The reply must consist of one number: how many lines of the data include the word "sabemos".

═══

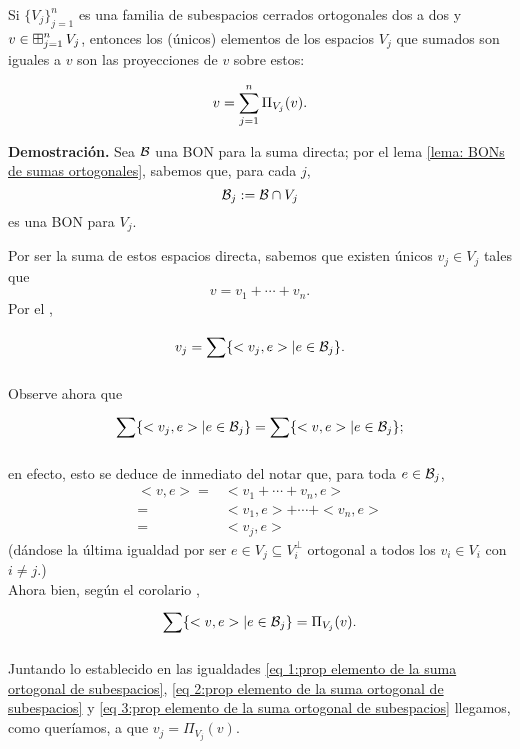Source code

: \QEDB
\vspace{0.2cm}


\begin{prop} \label{prop: elemento de la suma ortogonal de subespacios}
Si $\{ V_{j} \}_{j=1}^{n}$ es una familia de subespacios 
cerrados
ortogonales dos a dos
y $v \in \operatorname*{{\boxplus}}_{j =1 }^{n} V_{j}$, entonces los (únicos) elementos
de los espacios $V_{j}$ que sumados son iguales a $v$
son las proyecciones de $v$ sobre estos:

\[
v = \sum\limits_{j=1}^{n} \Pi_{V_{j}}(v).
\]
\end{prop}
\noindent
\textbf{Demostración.}
Sea $\mathcal{B}$ una BON para la suma directa; por el lema 
\ref{lema: BONs de sumas ortogonales}, sabemos que,
para cada $j$,
\[
\mathcal{B}_{j}:= \mathcal{B} \cap V_{j}
\]
es una BON para $V_{j}$.

Por ser la suma de estos espacios directa, sabemos
que existen únicos $v_{j} \in V_{j}$ tales que
\[
v=v_{1} + \cdots + v_{n}.
\]
Por el ,

\begin{equation}
\label{eq 1:prop elemento de la suma ortogonal de subespacios}
v_{j}= \sum\limits_{}^{}\{ <v_{j},e> | e \in \mathcal{B}_{j}  \}.
\end{equation}


Observe ahora que
\begin{equation}
\label{eq 2:prop elemento de la suma ortogonal de subespacios}
\sum\limits_{}^{}\{ <v_{j},e> | e \in \mathcal{B}_{j}  \}=
\sum\limits_{}^{}\{ <v,e> | e \in \mathcal{B}_{j}  \};
\end{equation}

en efecto, 
esto se deduce de inmediato del notar que,
para toda $e \in \mathcal{B}_{j}$,
\begin{align*}
<v, e> = & <v_{1} + \cdots + v_{n}, e> \\
= & <v_{1}, e> + \cdots + <v_{n}, e> \\
= & <v_{j}, e> 
\end{align*}
(dándose la última igualdad por ser $e \in V_{j} \subseteq V_{i}^{\perp}$
ortogonal a todos los $v_{i} \in V_{i}$ con $i \neq j$.) \\

Ahora bien, según el corolario ,
\begin{equation}
\label{eq 3:prop elemento de la suma ortogonal de subespacios}
\sum\limits_{}^{}\{ <v,e> | e \in \mathcal{B}_{j}  \}= \Pi_{V_{j}}(v).
\end{equation}

Juntando lo establecido en las igualdades
\eqref{eq 1:prop elemento de la suma ortogonal de subespacios},
\eqref{eq 2:prop elemento de la suma ortogonal de subespacios} y
\eqref{eq 3:prop elemento de la suma ortogonal de subespacios}
llegamos, como queríamos, a que
$v_{j}= \Pi_{V_{j}}(v).$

═══

**Exercise result:**
2